The French Lieutenant's Woman Chapters 34-36 Summary

John Fowles

Chapters 34-36 Summary

Charles visits Mrs. Tranter later that morning. Ernestina is slightly angry with him because he had a long, private talk with her aunt before coming to see her. She is not included in the discussion and is not told the subject of their talk. Then when he finally comes to her, Charles does not comment on her dress or her hair, although she had taken great care to make it look nice just for him. She is even more disturbed when Charles tells her that he must leave immediately for London. She suggests that he have his accountant handle his affairs but he says his business must be conducted in person. Besides, Charles tells her, he must also go visit her father and report the change in his financial status now that his uncle might disinherit him.

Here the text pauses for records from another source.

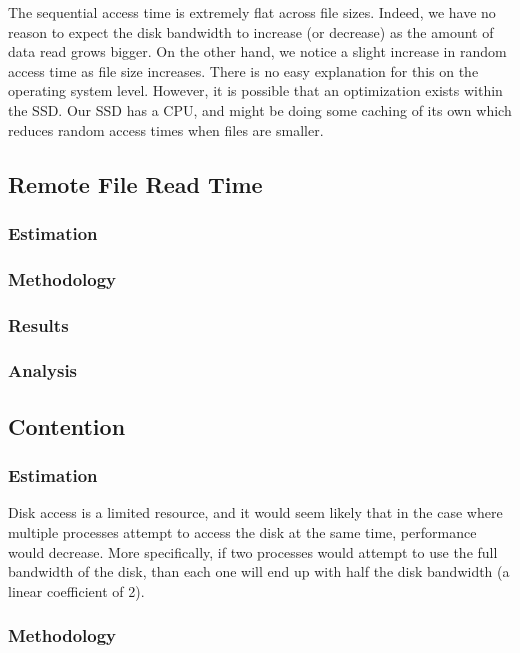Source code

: The sequential access time is extremely flat across file sizes. Indeed, we have no reason to expect the disk bandwidth to increase (or decrease) as the amount of data read grows bigger. On the other hand, we notice a slight increase in random access time as file size increases. There is no easy explanation for this on the operating system level. However, it is possible that an optimization exists within the SSD. Our SSD has a CPU, and might be doing some caching of its own which reduces random access times when files are smaller.

\subsection{Remote File Read Time}

\subsubsection{Estimation}

\subsubsection{Methodology}

\subsubsection{Results}

\subsubsection{Analysis}

\subsection{Contention}

\subsubsection{Estimation}

Disk access is a limited resource, and it would seem likely that in the case where multiple processes attempt to access the disk at the same time, performance would decrease. More specifically, if two processes would attempt to use the full bandwidth of the disk, than each one will end up with half the disk bandwidth (a linear coefficient of 2).

\subsubsection{Methodology}

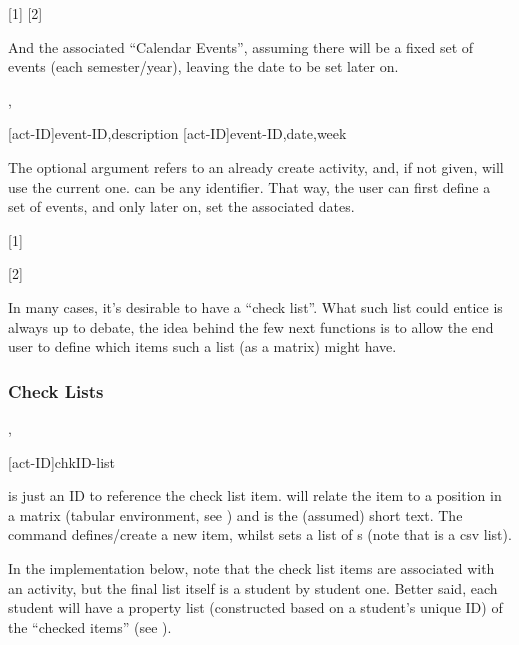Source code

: \documentclass[10pt]{article}
\begin{document}
[1]
[2]


And the associated ``Calendar Events'', assuming there will be a fixed set of events (each semester/year), leaving the date to be set later on. 

\begin{codedescribe}{\ActivitySetNewEvent,\ActivitySetEventDay}
\begin{codesyntax}
  \tsmacro{\ActivitySetNewEvent}[act-ID]{event-ID,description}
  \tsmacro{\ActivitySetEventDay}[act-ID]{event-ID,date,week}
\end{codesyntax}
The optional argument  refers to an already create activity, and, if not given, will use the current one.  can be any identifier. That way, the user can first define a set of events, and only later on, set the associated dates.
\end{codedescribe}


[1]



[2]



In many cases, it's desirable to have a ``check list''. What such list could entice is always up to debate, the idea behind the few next functions is to allow the end user to define which items such a list (as a matrix) might have.

\subsubsection{Check Lists}
\begin{codedescribe}{\checkdef,\checklist}
\begin{codesyntax}
  \tsmacro{\checklist}[act-ID]{chkID-list}
\end{codesyntax}
   is just an ID to reference the check list item.  will relate the item to a position in a matrix (tabular environment, see \tsobj{\StudentCheckListTable}) and  is the (assumed) short text.
  The command \tsobj{\checkdef} defines/create a new item, whilst \tsobj{\checklist} sets a list of s (note that  is a csv list).
\end{codedescribe}
\begin{tsremark}
  In the implementation below, note that the check list items are associated with an activity, but the final list itself is a student by student one. Better said, each student will have a property list (constructed based on a student's unique ID) of the ``checked items'' (see \tsobj{\StudentCheckListTable}).
\end{tsremark}
\end{document}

Ernestina complains about the visit to her father, too, and teases Charles that his financial status should not affect their marriage. She is certain that his money will make no difference to her father. But Charles says that is beside the point; it is a social convention that he must perform. He does not want her father to think that he is keeping anything from him, especially because now Ernestina will be bringing more money to the marriage than Charles will.

When he finally attempts to leave her, Ernestina makes Charles understand that she is expecting him to kiss her. But Charles cannot do this—he had just kissed Sarah a mere hour or so before this and feels he cannot kiss two women in the same day. However, Charles is sexually aroused by Ernestina, maybe for the first time, when she leans against him. This surprises him. It is not the same feeling he had with Sarah, but it is definitely a physical response he had not intended.

The narrator then provides a comparison between the sexual views of the Victorian Age and the author’s contemporary timeframe (1960s). He explores which society experienced more sexual suppression. Outwardly, he concludes, the Victorian Age was more restricted sexually. However, he points out that there were far more brothels, prostitutes, and marital infidelities in the late nineteenth century than there were in the 1960s. He also states that in some ways, because the people of the Victorian Age were less apt to talk about sex or even think about it, sexual relationships might have been more enjoyable than they were in the age of sexual freedom in the sixties. Having little discussion about sex might have made it much more alluring.

This section concludes with a visit to the rooms Sarah has rented in Exeter. She has found a very modest abode and has used some of the money Charles has given her to buy a few gifts for herself: a teapot, a shawl, and a nightgown, for example. She enjoys her new freedom and realizes that this is the first vacation she has ever had.